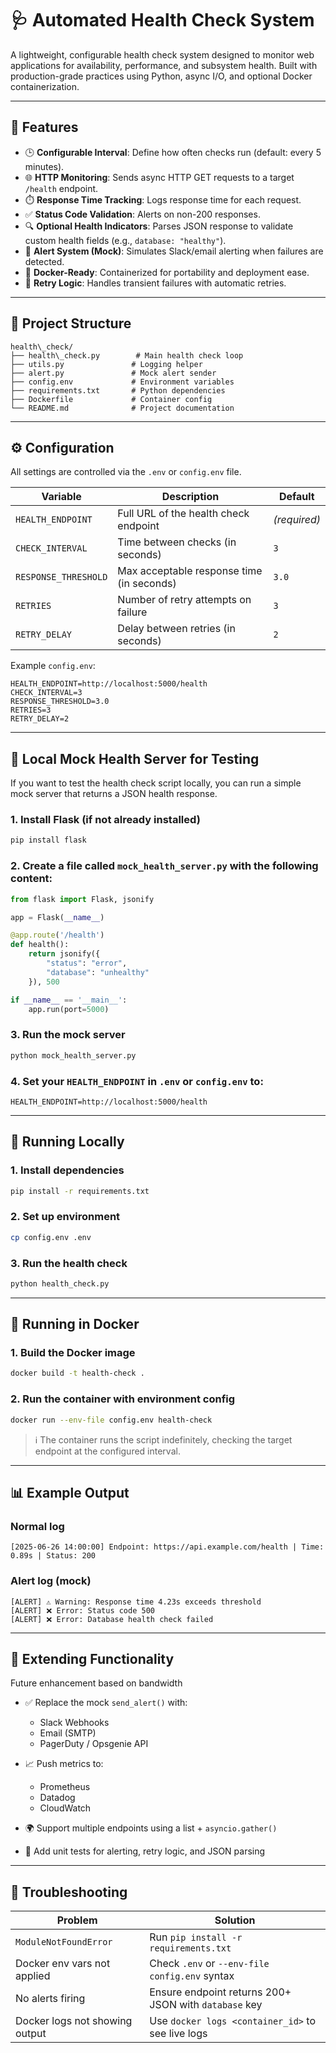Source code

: # 🩺 Automated Health Check System

A lightweight, configurable health check system designed to monitor web applications for availability, performance, and subsystem health. Built with production-grade practices using Python, async I/O, and optional Docker containerization.

---

## 📌 Features

- 🕒 **Configurable Interval**: Define how often checks run (default: every 5 minutes).
- 🌐 **HTTP Monitoring**: Sends async HTTP GET requests to a target `/health` endpoint.
- ⏱️ **Response Time Tracking**: Logs response time for each request.
- ✅ **Status Code Validation**: Alerts on non-200 responses.
- 🔍 **Optional Health Indicators**: Parses JSON response to validate custom health fields (e.g., `database: "healthy"`).
- 🔔 **Alert System (Mock)**: Simulates Slack/email alerting when failures are detected.
- 🐳 **Docker-Ready**: Containerized for portability and deployment ease.
- 🔁 **Retry Logic**: Handles transient failures with automatic retries.

---

## 📂 Project Structure

```
health\_check/
├── health\_check.py        # Main health check loop
├── utils.py               # Logging helper
├── alert.py               # Mock alert sender
├── config.env             # Environment variables
├── requirements.txt       # Python dependencies
├── Dockerfile             # Container config
└── README.md              # Project documentation
```

---

## ⚙️ Configuration

All settings are controlled via the `.env` or `config.env` file.

| Variable              | Description                                   | Default       |
|-----------------------|-----------------------------------------------|---------------|
| `HEALTH_ENDPOINT`     | Full URL of the health check endpoint         | *(required)*  |
| `CHECK_INTERVAL`      | Time between checks (in seconds)              | `3`         |
| `RESPONSE_THRESHOLD`  | Max acceptable response time (in seconds)     | `3.0`         |
| `RETRIES`             | Number of retry attempts on failure           | `3`           |
| `RETRY_DELAY`         | Delay between retries (in seconds)            | `2`           |

Example `config.env`:

```env
HEALTH_ENDPOINT=http://localhost:5000/health
CHECK_INTERVAL=3
RESPONSE_THRESHOLD=3.0
RETRIES=3
RETRY_DELAY=2
```

---

## 🧪 Local Mock Health Server for Testing

If you want to test the health check script locally, you can run a simple mock server that returns a JSON health response.

### 1. Install Flask (if not already installed)

```bash
pip install flask
```

### 2. Create a file called `mock_health_server.py` with the following content:

```python
from flask import Flask, jsonify

app = Flask(__name__)

@app.route('/health')
def health():
    return jsonify({
        "status": "error",
        "database": "unhealthy"
    }), 500

if __name__ == '__main__':
    app.run(port=5000)
```

### 3. Run the mock server

```bash
python mock_health_server.py
```

### 4. Set your `HEALTH_ENDPOINT` in `.env` or `config.env` to:

```
HEALTH_ENDPOINT=http://localhost:5000/health
```

---

## 🚀 Running Locally

### 1. Install dependencies

```bash
pip install -r requirements.txt
```

### 2. Set up environment

```bash
cp config.env .env
```

### 3. Run the health check

```bash
python health_check.py
```

---

## 🐳 Running in Docker

### 1. Build the Docker image

```bash
docker build -t health-check .
```

### 2. Run the container with environment config

```bash
docker run --env-file config.env health-check
```

> ℹ️ The container runs the script indefinitely, checking the target endpoint at the configured interval.

---

## 📊 Example Output

### Normal log

```
[2025-06-26 14:00:00] Endpoint: https://api.example.com/health | Time: 0.89s | Status: 200
```

### Alert log (mock)

```
[ALERT] ⚠️ Warning: Response time 4.23s exceeds threshold
[ALERT] ❌ Error: Status code 500
[ALERT] ❌ Error: Database health check failed
```

---

## 🔧 Extending Functionality

Future enhancement based on bandwidth

* ✅ Replace the mock `send_alert()` with:

  * Slack Webhooks
  * Email (SMTP)
  * PagerDuty / Opsgenie API
* 📈 Push metrics to:

  * Prometheus
  * Datadog
  * CloudWatch
* 🌍 Support multiple endpoints using a list + `asyncio.gather()`
* 🧪 Add unit tests for alerting, retry logic, and JSON parsing

---

## 👷 Troubleshooting

| Problem                        | Solution                                              |
| ------------------------------ | ----------------------------------------------------- |
| `ModuleNotFoundError`          | Run `pip install -r requirements.txt`                 |
| Docker env vars not applied    | Check `.env` or `--env-file config.env` syntax        |
| No alerts firing               | Ensure endpoint returns 200+ JSON with `database` key |
| Docker logs not showing output | Use `docker logs <container_id>` to see live logs     |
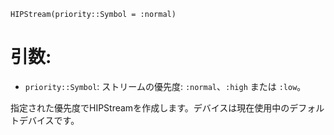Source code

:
 ```
HIPStream(priority::Symbol = :normal)
```

# 引数:

  * `priority::Symbol`: ストリームの優先度: `:normal`、`:high` または `:low`。

指定された優先度でHIPStreamを作成します。デバイスは現在使用中のデフォルトデバイスです。

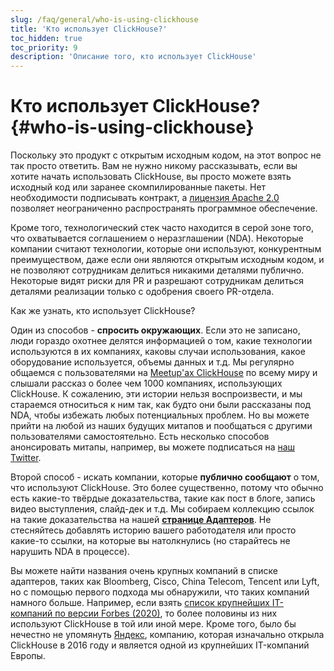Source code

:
 ```yaml
---
slug: /faq/general/who-is-using-clickhouse
title: 'Кто использует ClickHouse?'
toc_hidden: true
toc_priority: 9
description: 'Описание того, кто использует ClickHouse'
---
```



# Кто использует ClickHouse? {#who-is-using-clickhouse}

Поскольку это продукт с открытым исходным кодом, на этот вопрос не так просто ответить. Вам не нужно никому рассказывать, если вы хотите начать использовать ClickHouse, вы просто можете взять исходный код или заранее скомпилированные пакеты. Нет необходимости подписывать контракт, а [лицензия Apache 2.0](https://github.com/ClickHouse/ClickHouse/blob/master/LICENSE) позволяет неограниченно распространять программное обеспечение.

Кроме того, технологический стек часто находится в серой зоне того, что охватывается соглашением о неразглашении (NDA). Некоторые компании считают технологии, которые они используют, конкурентным преимуществом, даже если они являются открытым исходным кодом, и не позволяют сотрудникам делиться никакими деталями публично. Некоторые видят риски для PR и разрешают сотрудникам делиться деталями реализации только с одобрения своего PR-отдела.

Как же узнать, кто использует ClickHouse?

Один из способов - **спросить окружающих**. Если это не записано, люди гораздо охотнее делятся информацией о том, какие технологии используются в их компаниях, каковы случаи использования, какое оборудование используется, объемы данных и т.д. Мы регулярно общаемся с пользователями на [Meetup'ах ClickHouse](https://www.youtube.com/channel/UChtmrD-dsdpspr42P_PyRAw/playlists) по всему миру и слышали рассказ о более чем 1000 компаниях, использующих ClickHouse. К сожалению, эти истории нельзя воспроизвести, и мы стараемся относиться к ним так, как будто они были рассказаны под NDA, чтобы избежать любых потенциальных проблем. Но вы можете прийти на любой из наших будущих митапов и пообщаться с другими пользователями самостоятельно. Есть несколько способов анонсировать митапы, например, вы можете подписаться на [наш Twitter](http://twitter.com/ClickHouseDB/).

Второй способ - искать компании, которые **публично сообщают** о том, что используют ClickHouse. Это более существенно, потому что обычно есть какие-то твёрдые доказательства, такие как пост в блоге, запись видео выступления, слайд-дек и т.д. Мы собираем коллекцию ссылок на такие доказательства на нашей **[странице Адаптеров](../../about-us/adopters.md)**. Не стесняйтесь добавлять историю вашего работодателя или просто какие-то ссылки, на которые вы натолкнулись (но старайтесь не нарушить NDA в процессе).

Вы можете найти названия очень крупных компаний в списке адаптеров, таких как Bloomberg, Cisco, China Telecom, Tencent или Lyft, но с помощью первого подхода мы обнаружили, что таких компаний намного больше. Например, если взять [список крупнейших IT-компаний по версии Forbes (2020)](https://www.forbes.com/sites/hanktucker/2020/05/13/worlds-largest-technology-companies-2020-apple-stays-on-top-zoom-and-uber-debut/), то более половины из них используют ClickHouse в той или иной мере. Кроме того, было бы нечестно не упомянуть [Яндекс](../../about-us/history.md), компанию, которая изначально открыла ClickHouse в 2016 году и является одной из крупнейших IT-компаний Европы.
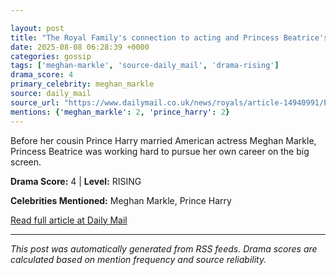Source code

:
 ```yaml
---

layout: post
title: "The Royal Family's connection to acting and Princess Beatrice's surprising Hollywood film debut alongside Emily Blunt"""
date: 2025-08-08 06:28:39 +0000
categories: gossip
tags: ['meghan-markle', 'source-daily_mail', 'drama-rising']
drama_score: 4
primary_celebrity: meghan_markle
source: daily_mail
source_url: "https://www.dailymail.co.uk/news/royals/article-14940991/Princess-Beatrice-Queen-Victoria-Emily-Blunt.html?ns_mchannel=rss&ito=1490&ns_campaign=1490"""
mentions: {'meghan_markle': 2, 'prince_harry': 2}
---
```



Before her cousin Prince Harry married American actress Meghan Markle, Princess Beatrice was working hard to pursue her own career on the big screen.

**Drama Score:** 4 | **Level:** RISING

**Celebrities Mentioned:** Meghan Markle, Prince Harry

[Read full article at Daily Mail](https://www.dailymail.co.uk/news/royals/article-14940991/Princess-Beatrice-Queen-Victoria-Emily-Blunt.html?ns_mchannel=rss&ito=1490&ns_campaign=1490)

---


*This post was automatically generated from RSS feeds. Drama scores are calculated based on mention frequency and source reliability.*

——

Assigned task: Using only the listing above, restate exactly the lines from the line containing "Кроме того, технологический" through the line containing "Как же узнать, кто использует ClickHouse?", both included.

Answer space:
Кроме того, технологический стек часто находится в серой зоне того, что охватывается соглашением о неразглашении (NDA). Некоторые компании считают технологии, которые они используют, конкурентным преимуществом, даже если они являются открытым исходным кодом, и не позволяют сотрудникам делиться никакими деталями публично. Некоторые видят риски для PR и разрешают сотрудникам делиться деталями реализации только с одобрения своего PR-отдела.

Как же узнать, кто использует ClickHouse?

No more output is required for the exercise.